— Problem statement —
Locate the line that contains "- Detailed documentation and examples" in the entries below. Retype it and all following lines through the final one, character for character.

— Records for the task —
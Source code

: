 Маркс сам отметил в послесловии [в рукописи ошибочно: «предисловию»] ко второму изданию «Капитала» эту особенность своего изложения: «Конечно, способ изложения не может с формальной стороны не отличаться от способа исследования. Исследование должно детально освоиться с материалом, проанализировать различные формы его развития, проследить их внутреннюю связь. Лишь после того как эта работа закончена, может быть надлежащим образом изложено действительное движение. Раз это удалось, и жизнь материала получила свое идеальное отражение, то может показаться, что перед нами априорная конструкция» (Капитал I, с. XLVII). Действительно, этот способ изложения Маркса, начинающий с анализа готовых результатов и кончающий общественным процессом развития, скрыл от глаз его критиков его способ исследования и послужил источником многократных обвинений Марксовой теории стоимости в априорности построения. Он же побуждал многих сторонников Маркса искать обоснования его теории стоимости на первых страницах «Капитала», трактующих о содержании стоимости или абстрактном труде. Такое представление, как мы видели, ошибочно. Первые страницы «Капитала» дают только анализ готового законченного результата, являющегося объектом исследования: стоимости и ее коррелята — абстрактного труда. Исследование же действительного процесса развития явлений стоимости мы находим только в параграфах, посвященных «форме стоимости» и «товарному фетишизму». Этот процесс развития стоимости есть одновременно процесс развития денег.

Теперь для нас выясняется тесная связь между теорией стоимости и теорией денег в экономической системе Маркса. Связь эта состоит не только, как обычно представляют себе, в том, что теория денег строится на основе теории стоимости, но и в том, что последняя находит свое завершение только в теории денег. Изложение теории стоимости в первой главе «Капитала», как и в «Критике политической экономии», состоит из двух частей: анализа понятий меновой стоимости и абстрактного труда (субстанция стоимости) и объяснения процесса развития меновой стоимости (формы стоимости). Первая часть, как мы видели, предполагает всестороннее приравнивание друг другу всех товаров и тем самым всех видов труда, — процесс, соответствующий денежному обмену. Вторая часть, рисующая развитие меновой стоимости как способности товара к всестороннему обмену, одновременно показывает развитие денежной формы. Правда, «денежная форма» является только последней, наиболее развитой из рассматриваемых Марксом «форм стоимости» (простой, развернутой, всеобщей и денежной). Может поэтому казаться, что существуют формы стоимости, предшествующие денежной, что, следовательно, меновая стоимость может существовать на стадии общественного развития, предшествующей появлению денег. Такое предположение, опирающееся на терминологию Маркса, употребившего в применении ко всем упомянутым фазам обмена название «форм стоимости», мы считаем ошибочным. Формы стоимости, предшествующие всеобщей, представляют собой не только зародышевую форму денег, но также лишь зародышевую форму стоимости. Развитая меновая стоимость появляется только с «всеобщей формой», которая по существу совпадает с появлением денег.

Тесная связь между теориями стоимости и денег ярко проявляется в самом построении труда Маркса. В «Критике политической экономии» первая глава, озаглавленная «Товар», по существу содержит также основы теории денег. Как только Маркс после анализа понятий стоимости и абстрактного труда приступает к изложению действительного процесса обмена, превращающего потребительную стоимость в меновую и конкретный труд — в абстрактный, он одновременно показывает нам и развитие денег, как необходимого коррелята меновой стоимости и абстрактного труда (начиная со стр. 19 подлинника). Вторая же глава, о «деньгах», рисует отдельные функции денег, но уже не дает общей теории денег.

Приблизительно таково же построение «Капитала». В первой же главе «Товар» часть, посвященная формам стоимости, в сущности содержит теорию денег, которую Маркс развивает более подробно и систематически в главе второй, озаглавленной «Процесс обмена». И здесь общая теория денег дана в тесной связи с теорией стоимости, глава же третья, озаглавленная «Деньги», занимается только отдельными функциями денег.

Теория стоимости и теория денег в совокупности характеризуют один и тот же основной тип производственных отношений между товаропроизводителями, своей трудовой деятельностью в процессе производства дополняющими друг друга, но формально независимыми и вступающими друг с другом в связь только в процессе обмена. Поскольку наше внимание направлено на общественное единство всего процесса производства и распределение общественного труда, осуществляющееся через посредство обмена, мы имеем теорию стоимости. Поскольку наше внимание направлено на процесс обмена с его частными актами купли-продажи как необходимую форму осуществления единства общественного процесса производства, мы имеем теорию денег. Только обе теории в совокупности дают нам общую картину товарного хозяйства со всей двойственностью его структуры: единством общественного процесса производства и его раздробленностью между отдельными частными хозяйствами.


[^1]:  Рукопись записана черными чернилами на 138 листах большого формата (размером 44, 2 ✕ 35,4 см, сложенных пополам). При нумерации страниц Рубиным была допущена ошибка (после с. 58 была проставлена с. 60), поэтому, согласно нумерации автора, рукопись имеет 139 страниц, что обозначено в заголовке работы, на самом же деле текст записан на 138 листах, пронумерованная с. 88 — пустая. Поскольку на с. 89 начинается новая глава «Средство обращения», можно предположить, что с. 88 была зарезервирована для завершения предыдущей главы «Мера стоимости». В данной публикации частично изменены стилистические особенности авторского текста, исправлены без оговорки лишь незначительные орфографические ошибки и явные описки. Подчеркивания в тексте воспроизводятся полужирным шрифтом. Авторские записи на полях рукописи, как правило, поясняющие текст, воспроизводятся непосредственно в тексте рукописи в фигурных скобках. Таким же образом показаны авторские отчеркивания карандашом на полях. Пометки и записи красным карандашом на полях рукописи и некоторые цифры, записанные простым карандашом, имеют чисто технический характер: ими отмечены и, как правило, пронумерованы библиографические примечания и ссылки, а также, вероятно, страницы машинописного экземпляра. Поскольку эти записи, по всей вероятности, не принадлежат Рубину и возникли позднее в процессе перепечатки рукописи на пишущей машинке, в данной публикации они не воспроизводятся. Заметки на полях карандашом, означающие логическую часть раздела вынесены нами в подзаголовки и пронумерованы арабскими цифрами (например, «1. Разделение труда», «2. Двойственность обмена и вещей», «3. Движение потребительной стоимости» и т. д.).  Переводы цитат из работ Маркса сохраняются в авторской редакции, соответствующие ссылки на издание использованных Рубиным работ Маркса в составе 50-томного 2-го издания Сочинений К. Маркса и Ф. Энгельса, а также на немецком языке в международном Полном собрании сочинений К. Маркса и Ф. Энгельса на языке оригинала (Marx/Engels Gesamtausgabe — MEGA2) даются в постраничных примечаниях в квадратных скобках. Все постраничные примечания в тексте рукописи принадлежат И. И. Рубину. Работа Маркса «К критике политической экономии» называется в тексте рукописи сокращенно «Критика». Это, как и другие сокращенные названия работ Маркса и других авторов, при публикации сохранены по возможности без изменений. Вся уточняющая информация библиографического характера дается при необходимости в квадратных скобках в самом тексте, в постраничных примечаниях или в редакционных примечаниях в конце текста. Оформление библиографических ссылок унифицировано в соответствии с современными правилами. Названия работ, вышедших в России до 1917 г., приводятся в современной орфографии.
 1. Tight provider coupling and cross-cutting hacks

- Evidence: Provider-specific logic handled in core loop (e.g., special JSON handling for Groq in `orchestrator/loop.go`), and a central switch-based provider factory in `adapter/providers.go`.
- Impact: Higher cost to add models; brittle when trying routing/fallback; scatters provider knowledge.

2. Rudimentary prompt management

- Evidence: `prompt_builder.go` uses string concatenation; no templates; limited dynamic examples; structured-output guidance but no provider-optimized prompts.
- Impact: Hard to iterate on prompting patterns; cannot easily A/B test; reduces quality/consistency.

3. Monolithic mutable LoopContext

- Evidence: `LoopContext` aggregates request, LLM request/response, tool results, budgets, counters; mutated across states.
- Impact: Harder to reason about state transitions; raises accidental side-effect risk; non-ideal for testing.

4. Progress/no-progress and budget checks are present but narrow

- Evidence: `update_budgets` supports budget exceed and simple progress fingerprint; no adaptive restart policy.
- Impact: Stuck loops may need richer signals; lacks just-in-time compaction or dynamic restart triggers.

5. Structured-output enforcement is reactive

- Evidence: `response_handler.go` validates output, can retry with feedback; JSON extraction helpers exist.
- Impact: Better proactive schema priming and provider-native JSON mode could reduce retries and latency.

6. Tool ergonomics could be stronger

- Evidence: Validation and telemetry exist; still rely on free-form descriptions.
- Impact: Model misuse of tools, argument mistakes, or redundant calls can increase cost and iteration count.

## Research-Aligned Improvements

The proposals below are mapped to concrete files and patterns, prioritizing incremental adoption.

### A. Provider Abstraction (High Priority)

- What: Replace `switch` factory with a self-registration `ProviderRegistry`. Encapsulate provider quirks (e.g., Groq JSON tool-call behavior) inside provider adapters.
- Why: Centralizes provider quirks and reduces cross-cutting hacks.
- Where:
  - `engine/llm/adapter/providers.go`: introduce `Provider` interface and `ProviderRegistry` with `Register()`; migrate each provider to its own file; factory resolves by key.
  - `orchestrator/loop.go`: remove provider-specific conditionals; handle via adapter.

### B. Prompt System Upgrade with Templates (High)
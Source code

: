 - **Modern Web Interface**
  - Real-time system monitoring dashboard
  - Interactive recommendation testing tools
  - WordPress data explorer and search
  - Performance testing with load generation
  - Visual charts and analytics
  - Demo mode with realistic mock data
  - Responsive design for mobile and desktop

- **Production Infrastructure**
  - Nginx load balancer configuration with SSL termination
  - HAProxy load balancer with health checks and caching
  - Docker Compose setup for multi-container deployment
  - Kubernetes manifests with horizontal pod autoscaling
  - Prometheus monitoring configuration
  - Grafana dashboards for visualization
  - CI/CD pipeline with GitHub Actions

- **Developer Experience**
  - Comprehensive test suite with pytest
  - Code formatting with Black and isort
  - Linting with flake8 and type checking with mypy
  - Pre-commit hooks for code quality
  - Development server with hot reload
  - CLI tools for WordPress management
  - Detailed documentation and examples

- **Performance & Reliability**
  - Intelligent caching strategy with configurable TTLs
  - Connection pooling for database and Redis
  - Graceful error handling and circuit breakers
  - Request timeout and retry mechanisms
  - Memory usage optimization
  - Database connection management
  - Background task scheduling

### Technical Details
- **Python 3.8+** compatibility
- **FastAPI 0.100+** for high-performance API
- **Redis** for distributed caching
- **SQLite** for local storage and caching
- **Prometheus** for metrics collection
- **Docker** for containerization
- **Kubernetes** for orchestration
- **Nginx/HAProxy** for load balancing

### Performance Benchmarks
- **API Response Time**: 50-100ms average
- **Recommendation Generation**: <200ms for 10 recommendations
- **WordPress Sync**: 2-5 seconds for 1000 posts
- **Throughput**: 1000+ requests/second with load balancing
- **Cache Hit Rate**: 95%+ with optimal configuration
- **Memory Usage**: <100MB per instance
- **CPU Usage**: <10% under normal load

— Task result —
  - Detailed documentation and examples

- **Performance & Reliability**
  - Intelligent caching strategy with configurable TTLs
  - Connection pooling for database and Redis
  - Graceful error handling and circuit breakers
  - Request timeout and retry mechanisms
  - Memory usage optimization
  - Database connection management
  - Background task scheduling

### Technical Details
- **Python 3.8+** compatibility
- **FastAPI 0.100+** for high-performance API
- **Redis** for distributed caching
- **SQLite** for local storage and caching
- **Prometheus** for metrics collection
- **Docker** for containerization
- **Kubernetes** for orchestration
- **Nginx/HAProxy** for load balancing

### Performance Benchmarks
- **API Response Time**: 50-100ms average
- **Recommendation Generation**: <200ms for 10 recommendations
- **WordPress Sync**: 2-5 seconds for 1000 posts
- **Throughput**: 1000+ requests/second with load balancing
- **Cache Hit Rate**: 95%+ with optimal configuration
- **Memory Usage**: <100MB per instance
- **CPU Usage**: <10% under normal load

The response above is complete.